What's black and white and red all over? An embarrassed skunk.

What's hard when you eat a vegetable? The wheelchair.

Why is 6 afraid of 7? Because 7 raped six's mother

A panda walks into a restaurant, sits down and orders a sandwich. After he finishes eating the sandwich, the panda pulls out a gun and shoots the waiter, and then stands up to go. "Hey!" shouts the manager. "Where are you going? You just shot my waiter and you didn't pay for your sandwich!" The panda yells back at the manager, "Hey man, I am a PANDA! Look it up!" The manager's heart skipped a beat, and he locked himself inside his office, trembling with fear and confusion. Yes, it was plausible that a beast such as that could point to a random entry on the menu, and it was physically possible for it to pull the trigger of the gun (and, at such close proximity to the waiter, it would be pretty hard to miss him), but it was shocking and altogether disturbing to hear such an animal speak in human language, much less vernacular English.

The awkward moment when you don't know whether to like or dislike this because you think I want like so you are gonna dislike but what If I want dislikes, but what if I want likes, you are confused Antijokeception....

Why did the chicken cross the road? Chicken is a funny word, and the road is a plot device.

What do Michael Jackson and most Catholic priests have in common? They're dead.

What did the girl say in her French lesson? Miss, I don't get it, its in a different language.

If a man is alone in the woods and there is no one there to tell he's wrong is he right? If a tree falls on a women.... Before we tell the rest why was there a tree I the kitchen?

how many dead babies can fit in a microwave? 3 1/2

A man walks into a bar and see's a 12 inch pianoist. He walks to the bar tendar and asks "Where'd you get it" The bar tendar says we have a genie in the back. So the man walks back the and wishes for 12 million BUCKS , The genie gives him 12 million DUCKS, The man walks back out and said " I asked for 12 million BUCKS not 12 million DUCKS and the bar tendar says do you really think i asked for a 12 inch pianoist?

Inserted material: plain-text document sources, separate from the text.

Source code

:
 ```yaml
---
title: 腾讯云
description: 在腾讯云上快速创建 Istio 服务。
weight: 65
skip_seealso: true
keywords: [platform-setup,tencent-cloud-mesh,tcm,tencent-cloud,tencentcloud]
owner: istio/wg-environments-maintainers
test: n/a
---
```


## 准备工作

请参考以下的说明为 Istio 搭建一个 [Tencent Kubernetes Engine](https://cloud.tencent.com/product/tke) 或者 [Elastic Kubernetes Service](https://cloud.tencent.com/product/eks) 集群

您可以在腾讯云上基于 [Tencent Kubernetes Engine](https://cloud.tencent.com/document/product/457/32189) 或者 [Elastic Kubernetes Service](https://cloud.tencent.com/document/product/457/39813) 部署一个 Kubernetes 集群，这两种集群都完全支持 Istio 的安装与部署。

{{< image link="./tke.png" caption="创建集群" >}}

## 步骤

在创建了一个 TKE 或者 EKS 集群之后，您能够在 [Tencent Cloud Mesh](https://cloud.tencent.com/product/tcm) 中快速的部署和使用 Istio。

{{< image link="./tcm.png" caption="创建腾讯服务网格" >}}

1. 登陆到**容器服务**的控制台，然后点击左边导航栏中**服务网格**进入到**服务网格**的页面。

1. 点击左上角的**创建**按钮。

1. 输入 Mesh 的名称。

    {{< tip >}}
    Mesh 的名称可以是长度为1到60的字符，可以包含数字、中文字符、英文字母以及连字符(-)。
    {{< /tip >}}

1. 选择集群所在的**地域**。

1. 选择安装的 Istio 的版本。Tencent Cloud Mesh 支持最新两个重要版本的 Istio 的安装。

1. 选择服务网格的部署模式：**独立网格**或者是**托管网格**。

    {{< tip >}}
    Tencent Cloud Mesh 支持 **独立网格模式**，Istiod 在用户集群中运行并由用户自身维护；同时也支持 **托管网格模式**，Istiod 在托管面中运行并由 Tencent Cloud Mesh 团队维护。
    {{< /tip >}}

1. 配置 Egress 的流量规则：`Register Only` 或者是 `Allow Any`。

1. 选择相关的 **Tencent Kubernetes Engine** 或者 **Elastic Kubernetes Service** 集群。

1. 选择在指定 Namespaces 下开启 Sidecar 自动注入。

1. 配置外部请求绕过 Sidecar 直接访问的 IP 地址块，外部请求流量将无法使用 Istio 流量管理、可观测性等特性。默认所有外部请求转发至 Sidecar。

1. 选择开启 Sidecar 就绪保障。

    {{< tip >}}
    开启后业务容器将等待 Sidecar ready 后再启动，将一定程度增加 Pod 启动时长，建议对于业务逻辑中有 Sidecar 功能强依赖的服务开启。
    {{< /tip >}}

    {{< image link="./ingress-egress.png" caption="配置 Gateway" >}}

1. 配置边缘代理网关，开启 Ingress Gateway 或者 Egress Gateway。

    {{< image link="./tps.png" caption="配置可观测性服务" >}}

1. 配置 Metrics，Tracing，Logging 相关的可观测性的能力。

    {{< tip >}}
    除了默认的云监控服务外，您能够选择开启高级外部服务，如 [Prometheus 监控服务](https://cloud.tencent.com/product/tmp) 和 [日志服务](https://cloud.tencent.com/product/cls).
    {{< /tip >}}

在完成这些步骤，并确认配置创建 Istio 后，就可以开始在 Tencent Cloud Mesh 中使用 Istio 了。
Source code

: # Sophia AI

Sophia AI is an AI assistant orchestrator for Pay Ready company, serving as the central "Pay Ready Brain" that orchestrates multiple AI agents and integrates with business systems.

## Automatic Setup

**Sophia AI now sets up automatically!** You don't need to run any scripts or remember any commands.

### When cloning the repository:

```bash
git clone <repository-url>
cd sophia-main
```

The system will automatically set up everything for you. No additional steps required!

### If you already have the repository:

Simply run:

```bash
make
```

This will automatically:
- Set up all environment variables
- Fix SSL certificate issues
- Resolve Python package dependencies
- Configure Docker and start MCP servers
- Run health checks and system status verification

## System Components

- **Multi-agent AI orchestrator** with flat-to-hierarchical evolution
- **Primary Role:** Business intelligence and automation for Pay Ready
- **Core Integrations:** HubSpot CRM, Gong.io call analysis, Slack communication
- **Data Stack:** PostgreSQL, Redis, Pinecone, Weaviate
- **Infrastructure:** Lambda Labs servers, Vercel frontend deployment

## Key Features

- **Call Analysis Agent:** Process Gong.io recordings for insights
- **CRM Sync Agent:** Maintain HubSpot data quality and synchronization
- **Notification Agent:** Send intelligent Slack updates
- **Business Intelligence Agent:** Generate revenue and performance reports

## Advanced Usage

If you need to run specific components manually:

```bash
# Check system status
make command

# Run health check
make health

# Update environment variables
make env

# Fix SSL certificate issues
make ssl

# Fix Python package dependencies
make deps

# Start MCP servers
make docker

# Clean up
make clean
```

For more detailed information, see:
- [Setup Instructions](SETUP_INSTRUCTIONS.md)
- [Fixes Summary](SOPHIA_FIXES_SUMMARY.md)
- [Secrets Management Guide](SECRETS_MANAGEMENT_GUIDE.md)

There's two blondes a black man and a camera man...

What's long, hard and full of semen? A penis

A cat walks into a bar, the bartender says "pussy?"

Why did the submarine crash? Someone opened the window

how do u talk to a person you like go up and talk to them

Your momma is so ugly she gave freedy krooger nightmares!

Q. What did the mockingbird say to the blue jay? A. I mock you by mocking you

knock knock whos there haha this is a shit joke anyone that reads this is a jimmy saville follower and got fingered up the bum hole violently by him love you

whats white jizz

What's worse than biting into an apple and finding a worm? Being the worm.

when life gives you lemons... squeeze the juice into your eyes.

Two Muffins are in an oven the first Muffin says "whew it's hot in here." The other Muffin turns around and yells "Duh!!!."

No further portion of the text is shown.